- Brief: Could you transcribe every entry below exactly, leaving out the pictures?

- Data shown:
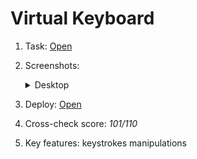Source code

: # Virtual Keyboard

1. Task: [Open](https://github.com/rolling-scopes-school/tasks/blob/master/tasks/virtual-keyboard/virtual-keyboard-en.md#rss-virtual-keyboard)
2. Screenshots:

    <details>
      <summary>Desktop</summary>
      <img src="https://user-images.githubusercontent.com/42908323/167500895-91b9d04c-d874-43d3-8806-6d1e194c00c1.png" alt="Virtual keyboard" />
    </details>
   
3. Deploy: [Open](https://ablbsk.github.io/rs-school-jsfe/05-virtual-keyboard/index.html)
4. Cross-check score: _101/110_
5. Key features: keystrokes manipulations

- Result:
Source code

: # Virtual Keyboard

1. Task: [Open](https://github.com/rolling-scopes-school/tasks/blob/master/tasks/virtual-keyboard/virtual-keyboard-en.md#rss-virtual-keyboard)
2. Screenshots:

    <details>
      <summary>Desktop</summary>
      <img src="https://user-images.githubusercontent.com/42908323/167500895-91b9d04c-d874-43d3-8806-6d1e194c00c1.png" alt="Virtual keyboard" />
    </details>
   
3. Deploy: [Open](https://ablbsk.github.io/rs-school-jsfe/05-virtual-keyboard/index.html)
4. Cross-check score: _101/110_
5. Key features: keystrokes manipulations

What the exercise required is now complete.